Pero Agustín atrapó su muñeca, interrumpiéndola. —Sin preguntas. Solo siente —dijo con voz ronca. Luego la besó, fuerte, hambriento, la contención que normalmente mantenía tan firmemente comenzando a desenredarse.

Mientras se movía para profundizar el beso, Ana se echó hacia atrás con una sonrisa provocativa. —Dijiste que querías que te sedujera. Pero…

Lentamente aflojó el lazo de su cintura, dejando que su bata se deslizara. Debajo, llevaba una prenda negra de encaje transparente que no dejaba casi nada a la imaginación.

—Ya estás hambriento de mí —dijo en un tono seductor.

Los ojos de Agustín se oscurecieron casi peligrosamente, sus dedos aferrando la colcha. —Estás jugando con fuego —dijo con voz áspera.

—Entonces arde conmigo —invitó Ana, inclinándose sobre él, su cuerpo presionando contra el suyo.

Eso fue todo lo que necesitó. En el siguiente aliento, Agustín la agarró, estrellando sus labios contra los de ella en un beso feroz y devorador. Ana se derritió en él, sus manos tirando de su ropa, desesperada por sentir su piel contra la suya.

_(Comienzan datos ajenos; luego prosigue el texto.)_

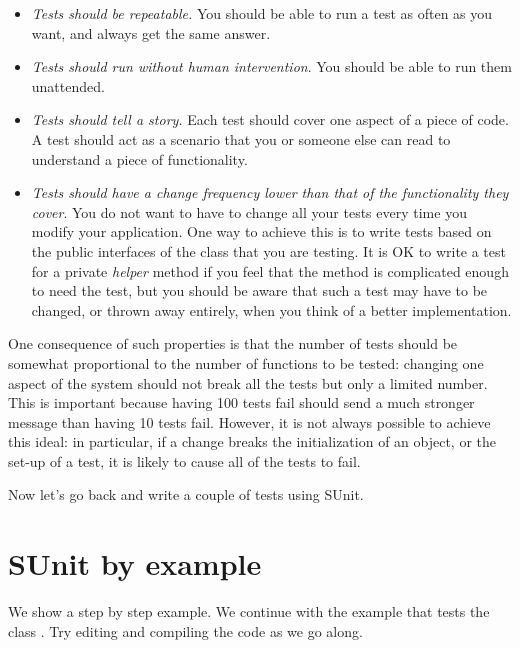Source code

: \documentclass[10pt,twoside,english]{_support/latex/sbabook/sbabook}
\begin{document}
\begin{itemize}
\item \textit{Tests should be repeatable.} You should be able to run a test as often as you want, and always get the same answer.
\end{itemize}

\begin{itemize}
\item \textit{Tests should run without human intervention}. You should be able to run them unattended.
\end{itemize}

\begin{itemize}
\item \textit{Tests should tell a story.} Each test should cover one aspect of a piece of code. A test should act as a scenario that you or someone else can read to understand a piece of functionality.
\end{itemize}

\begin{itemize}
\item \textit{Tests should have a change frequency lower than that of the functionality they cover}. You do not want to have to change all your tests every time you modify your application. One way to achieve this is to write tests based on the public interfaces of the class that you are testing. It is OK to write a test for a private \textit{helper} method if you feel that the method is complicated enough to need the test, but you should be aware that such a test may have to be changed, or thrown away entirely, when you think of a better implementation.
\end{itemize}

One consequence of such properties is that the number of tests should be
somewhat proportional to the number of functions to be tested: changing one
aspect of the system should not break all the tests but only a limited number.
This is important because having 100 tests fail should send a much stronger
message than having 10 tests fail. However, it is not always possible to achieve
this ideal: in particular, if a change breaks the initialization of an object,
or the set-up of a test, it is likely to cause all of the tests to fail.

Now let's go back and write a couple of tests using SUnit.
\section{SUnit by example}
We show a step by step example. We continue with the example that tests the class . Try editing and compiling the code as we go along. 
\end{document}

Sus besos se volvieron frenéticos, desordenados, bocas chocando, dientes rozando. Sus manos vagaban por todas partes a la vez, agarrando su cintura, deslizándose por sus costillas, ahuecando su pecho en un apretón posesivo que la hizo jadear en su boca. Ana respondió con igual fuego. Los botones saltaron y la tela se rasgó mientras se la quitaba.

En un movimiento rápido y fluido, la inmovilizó debajo de él en la cama, su cuerpo presionando el de ella.

La ropa desapareció entre besos y toques frenéticos, esparcida por el suelo, hasta que no había nada entre ellos más que calor y piel desnuda y dolorida. La fricción entre ellos era eléctrica, cada roce de piel encendiendo chispas que corrían por su sangre.

Esta noche, no habría contención, solo una feroz posesión.

Cuando finalmente entró en ella, ambos jadearon, la sensación abrumadora. Ana gimió, sus piernas enredándose alrededor de su cintura, instándolo a acercarse más.

—¡Dios, Ana! Eres perfecta. —Un gemido crudo se desgarró de la garganta de Agustín—. Caliente, acogedora, hecha justo para mí.

El placer era tan feroz que casi dolía. Cada terminación nerviosa gritaba, cada latido retumbaba. Se movía dentro de ella con embestidas poderosas e implacables, cada una más profunda que la anterior, como si estuviera tratando de marcarse en su misma alma.

—Eres mía —gruñó contra sus labios con urgencia salvaje, sintiendo su calidez, su temblor, la forma en que su cuerpo lo acogía.

—Siempre —jadeó ella, sus ojos oscuros y pesados de necesidad.